No primeiro dia, Queiroz recebeu um depósito de R$ 7.400. No seguinte, foram feitos outros dois depósitos, de R$ 1.771 e R$ 4.300, na sua conta.
Em maio de 2016, os funcionários da Alerj receberam no dia 11. Nessa data, Queiroz ganhou três depósitos, novamente no valor de R$ 1.771, outro de R$ 3.071 e um último de R$ 1.000.
Um dia depois, em 12 de maio, foi feito na conta outro depósito, de R$ 6.300, e no dia 16 caiu o último valor do mês, de R$ 1.160. Os padrões se repetem em junho e em novembro. O relatório, no entanto, não diz quem realizou os depósitos.
No relatório preliminar da operação Furna da Onça, a delegada Xênia Ribeiro Soares chegou a citar a suposta existência de esquema de funcionários fantasmas e auxílio alimentação que seriam repassados pelos servidores dos gabinetes aos deputados.
De acordo com a delegada, o procedimento foi mapeado no gabinete do deputado estadual Paulo Melo, preso pela operação, mas já foi "identificado em outros gabinetes e que se afigura como uma prática criminosa disseminada na Alerj". "As informações apresentadas são de máxima gravidade e demandam uma enérgica resposta da Justiça", diz o texto.
Depoimento
O ex-motorista deve depor na semana que vem no Ministério Público do Rio, que investiga o caso. O jornal apurou que as transações entre funcionários do Legislativo estão entre os motivos que levaram os bancos a classificar as movimentações como atípicas e a advertir o Coaf a seu respeito.
O relatório indicou que pelo menos nove funcionários e ex-funcionários do gabinete de Flávio Bolsonaro fizeram operações (depósitos ou recebimentos) na conta do ex-motorista e ex-segurança do deputado. Entre elas, estão, as filhas de Queiroz, Nathalia e Evelyn Melo de Queiroz, e a sua mulher, Marcia Oliveira de Aguiar.
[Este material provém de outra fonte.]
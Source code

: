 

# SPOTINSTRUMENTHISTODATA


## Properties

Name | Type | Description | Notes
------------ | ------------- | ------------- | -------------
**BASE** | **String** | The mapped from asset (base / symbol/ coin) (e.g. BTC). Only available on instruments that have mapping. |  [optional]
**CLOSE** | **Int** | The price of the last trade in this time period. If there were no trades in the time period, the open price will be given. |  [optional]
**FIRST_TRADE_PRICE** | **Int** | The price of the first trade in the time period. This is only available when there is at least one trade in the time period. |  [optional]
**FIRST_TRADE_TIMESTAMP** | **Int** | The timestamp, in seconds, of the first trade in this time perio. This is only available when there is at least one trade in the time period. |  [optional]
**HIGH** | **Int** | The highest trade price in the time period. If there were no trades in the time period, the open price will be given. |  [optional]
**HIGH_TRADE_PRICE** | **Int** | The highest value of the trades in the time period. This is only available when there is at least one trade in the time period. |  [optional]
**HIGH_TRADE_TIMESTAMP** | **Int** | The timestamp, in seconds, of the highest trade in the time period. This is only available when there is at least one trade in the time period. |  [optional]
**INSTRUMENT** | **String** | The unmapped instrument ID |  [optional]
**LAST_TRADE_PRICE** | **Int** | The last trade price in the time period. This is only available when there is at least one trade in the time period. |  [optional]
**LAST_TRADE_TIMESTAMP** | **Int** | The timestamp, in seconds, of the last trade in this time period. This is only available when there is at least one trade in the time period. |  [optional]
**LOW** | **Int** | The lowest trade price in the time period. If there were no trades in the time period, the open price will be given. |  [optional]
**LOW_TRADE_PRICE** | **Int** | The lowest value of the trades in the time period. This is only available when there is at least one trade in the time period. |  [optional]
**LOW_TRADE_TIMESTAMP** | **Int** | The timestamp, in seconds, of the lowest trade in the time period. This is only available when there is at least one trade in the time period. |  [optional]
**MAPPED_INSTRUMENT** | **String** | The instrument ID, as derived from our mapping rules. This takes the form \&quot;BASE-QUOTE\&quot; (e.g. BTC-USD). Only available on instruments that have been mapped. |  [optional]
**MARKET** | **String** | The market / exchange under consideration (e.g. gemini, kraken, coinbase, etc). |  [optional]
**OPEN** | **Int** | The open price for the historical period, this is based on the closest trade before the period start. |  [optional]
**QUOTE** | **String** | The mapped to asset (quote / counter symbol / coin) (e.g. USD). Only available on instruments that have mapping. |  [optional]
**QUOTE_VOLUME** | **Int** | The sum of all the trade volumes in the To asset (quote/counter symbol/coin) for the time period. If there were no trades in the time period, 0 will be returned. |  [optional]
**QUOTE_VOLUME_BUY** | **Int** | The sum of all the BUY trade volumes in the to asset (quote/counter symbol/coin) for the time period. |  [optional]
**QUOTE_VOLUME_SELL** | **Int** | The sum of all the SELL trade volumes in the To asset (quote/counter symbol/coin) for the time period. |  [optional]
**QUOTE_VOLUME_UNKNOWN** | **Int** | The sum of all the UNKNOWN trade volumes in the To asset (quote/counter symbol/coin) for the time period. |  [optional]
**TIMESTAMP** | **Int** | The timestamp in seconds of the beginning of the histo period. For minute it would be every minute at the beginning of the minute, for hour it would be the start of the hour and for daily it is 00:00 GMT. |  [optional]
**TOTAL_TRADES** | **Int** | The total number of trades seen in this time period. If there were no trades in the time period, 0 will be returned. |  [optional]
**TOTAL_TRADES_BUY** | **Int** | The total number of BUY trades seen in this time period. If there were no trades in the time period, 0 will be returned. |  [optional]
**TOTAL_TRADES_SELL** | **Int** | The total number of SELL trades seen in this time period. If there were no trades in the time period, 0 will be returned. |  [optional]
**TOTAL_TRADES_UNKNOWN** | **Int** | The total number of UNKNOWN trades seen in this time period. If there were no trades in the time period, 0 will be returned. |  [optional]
O próprio Coaf, em seu relatório anexado à operação Furna da Onça, que investiga corrupção no Legislativo do Rio, classificou o fluxo financeiro como atípico. Parte dos recursos depositados na conta de Queiroz por assessores do gabinete superavam o salário do servidor.
Em nota, a assessoria de Flávio Bolsonaro ressaltou que ele não é investigado, "visto que não praticou qualquer ilícito em sua atividade parlamentar".
O texto afirma ainda que o deputado "segue à disposição para prestar esclarecimentos às autoridades, se instado for" e "espera ver, dentro dos trâmites legais, a completa resolução do caso pelas autoridades competentes". Procurado, Queiroz não quis se manifestar. As informações são do jornal O Estado de S. Paulo.